We believe the right for equal explanatory power and equal analytical power applies to all health research within New Zealand and for all cohorts based on sex, gender, ethnicity and age. Some journals have called for action to address demographic inequity by reducing enrolment imbalances or conducting sub-group analysis.2 The recognition of sex- and ethnicity-based differences in pathophysiology, biochemistry and clinical outcomes highlights the importance of the inequity issue.3,4

Researchers often face small or undercounted minority sub-groups,5 and equal explanatory power will not always be possible. Here we show that some common sub-group or small sample statistical analysis practices risk increasing inequities and provide practical steps to reduce them.

How small sample sizes lead to inequity

Most healthcare studies use sampling methods that may result in p-values that fail to reflect the true difference between groups in a population. This includes the use of exclusion criteria that systematically exclude older people, pregnant women or other minority groups. Even if the cohorts were true random samples, they may misrepresent the overall population due to chance, so any difference observed may be erroneous. This is more likely for small cohorts and sub-groups. Small cohorts are therefore less likely to represent the underlying population than large cohorts (i.e., less likely to be externally valid). The findings for small cohorts may erroneously support conclusions that lead to either over- or under-investigation or treatment of the sub-group involved.

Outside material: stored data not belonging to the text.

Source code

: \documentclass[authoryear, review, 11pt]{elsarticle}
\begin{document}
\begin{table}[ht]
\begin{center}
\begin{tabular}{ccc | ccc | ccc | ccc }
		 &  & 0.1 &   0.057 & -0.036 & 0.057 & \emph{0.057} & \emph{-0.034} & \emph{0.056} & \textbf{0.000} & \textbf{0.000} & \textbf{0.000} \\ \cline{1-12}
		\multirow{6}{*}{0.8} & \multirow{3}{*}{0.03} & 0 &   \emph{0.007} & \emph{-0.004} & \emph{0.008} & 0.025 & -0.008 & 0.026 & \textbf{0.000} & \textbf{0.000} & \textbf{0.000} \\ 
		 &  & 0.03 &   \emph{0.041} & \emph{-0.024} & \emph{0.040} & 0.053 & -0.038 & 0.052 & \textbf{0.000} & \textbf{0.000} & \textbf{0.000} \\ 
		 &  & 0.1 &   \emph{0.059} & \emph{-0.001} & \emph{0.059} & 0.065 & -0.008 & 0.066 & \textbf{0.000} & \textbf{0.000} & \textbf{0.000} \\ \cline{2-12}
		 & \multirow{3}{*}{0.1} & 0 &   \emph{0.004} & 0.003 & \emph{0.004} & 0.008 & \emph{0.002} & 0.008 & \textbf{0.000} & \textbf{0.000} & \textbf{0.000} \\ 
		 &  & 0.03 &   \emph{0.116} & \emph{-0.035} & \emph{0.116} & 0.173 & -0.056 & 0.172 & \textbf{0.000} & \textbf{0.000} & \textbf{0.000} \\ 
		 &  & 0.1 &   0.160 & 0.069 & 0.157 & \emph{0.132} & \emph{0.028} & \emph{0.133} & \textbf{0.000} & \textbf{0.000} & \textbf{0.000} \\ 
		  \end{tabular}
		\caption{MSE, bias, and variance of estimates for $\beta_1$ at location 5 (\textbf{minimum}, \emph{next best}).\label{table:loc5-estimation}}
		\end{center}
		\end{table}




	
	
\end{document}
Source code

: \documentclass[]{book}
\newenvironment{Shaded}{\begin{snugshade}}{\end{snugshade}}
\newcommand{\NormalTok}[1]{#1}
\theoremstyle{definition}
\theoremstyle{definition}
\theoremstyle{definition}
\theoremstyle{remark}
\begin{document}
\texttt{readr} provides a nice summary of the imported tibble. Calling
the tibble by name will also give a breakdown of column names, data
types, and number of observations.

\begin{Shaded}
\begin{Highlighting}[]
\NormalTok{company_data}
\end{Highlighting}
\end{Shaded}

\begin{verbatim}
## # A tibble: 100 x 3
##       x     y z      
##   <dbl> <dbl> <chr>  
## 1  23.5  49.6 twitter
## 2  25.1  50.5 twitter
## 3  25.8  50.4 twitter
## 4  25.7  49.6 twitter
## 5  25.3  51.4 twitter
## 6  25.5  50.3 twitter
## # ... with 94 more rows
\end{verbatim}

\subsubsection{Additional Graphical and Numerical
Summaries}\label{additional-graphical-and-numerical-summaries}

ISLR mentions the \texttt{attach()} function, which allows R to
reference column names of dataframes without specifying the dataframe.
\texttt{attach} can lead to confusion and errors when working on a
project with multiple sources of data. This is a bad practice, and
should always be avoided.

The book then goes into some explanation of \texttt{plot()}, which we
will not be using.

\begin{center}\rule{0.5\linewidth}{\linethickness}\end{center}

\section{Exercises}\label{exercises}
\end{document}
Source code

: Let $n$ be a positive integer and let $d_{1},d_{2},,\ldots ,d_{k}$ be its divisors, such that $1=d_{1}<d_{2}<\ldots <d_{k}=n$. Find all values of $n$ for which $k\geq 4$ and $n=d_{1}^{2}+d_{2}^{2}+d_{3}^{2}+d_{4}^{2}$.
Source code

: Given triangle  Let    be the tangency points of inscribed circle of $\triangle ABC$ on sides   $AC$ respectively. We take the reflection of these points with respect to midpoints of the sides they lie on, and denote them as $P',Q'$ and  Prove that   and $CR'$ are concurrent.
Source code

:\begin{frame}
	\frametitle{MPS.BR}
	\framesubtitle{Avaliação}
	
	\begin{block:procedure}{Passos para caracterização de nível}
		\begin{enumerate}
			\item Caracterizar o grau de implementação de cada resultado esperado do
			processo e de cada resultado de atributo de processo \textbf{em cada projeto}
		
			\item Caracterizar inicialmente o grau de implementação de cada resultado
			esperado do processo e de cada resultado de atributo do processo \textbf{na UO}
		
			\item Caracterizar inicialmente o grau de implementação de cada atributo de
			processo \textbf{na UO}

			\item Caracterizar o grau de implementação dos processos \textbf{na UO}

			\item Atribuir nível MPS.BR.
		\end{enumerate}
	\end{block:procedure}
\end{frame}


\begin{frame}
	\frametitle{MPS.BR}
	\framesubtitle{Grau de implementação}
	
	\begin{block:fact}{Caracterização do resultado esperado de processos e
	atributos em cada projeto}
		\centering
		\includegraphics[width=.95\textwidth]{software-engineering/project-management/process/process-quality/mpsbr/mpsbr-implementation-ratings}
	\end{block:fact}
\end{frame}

The smaller the sample size, the less likely to observe a rare event (e.g., an adverse reaction). For example, for a sub-group comprising 20% of the overall sample, the likelihood of a rare event would be five times smaller than for the overall sample. The rare event rate in the small sub-group may truly be much higher than in all patients (e.g., two to three times), but it will still be more likely to be missed. In some cases, the size of a sub-group is determined by the chosen analytical methods, particularly where continuous variables are clustered into groups. Analysis by age group or by discretising a measurement like systolic blood pressure or a biomarker is common, seemingly to aid interpretation of results. Such discretisation is effectively extreme rounding. This causes loss of information, resulting in less power to detect real relationships and increased probability of false positives.6 Where appropriate, discretisation should be avoided and continuous variables should be treated as continuous.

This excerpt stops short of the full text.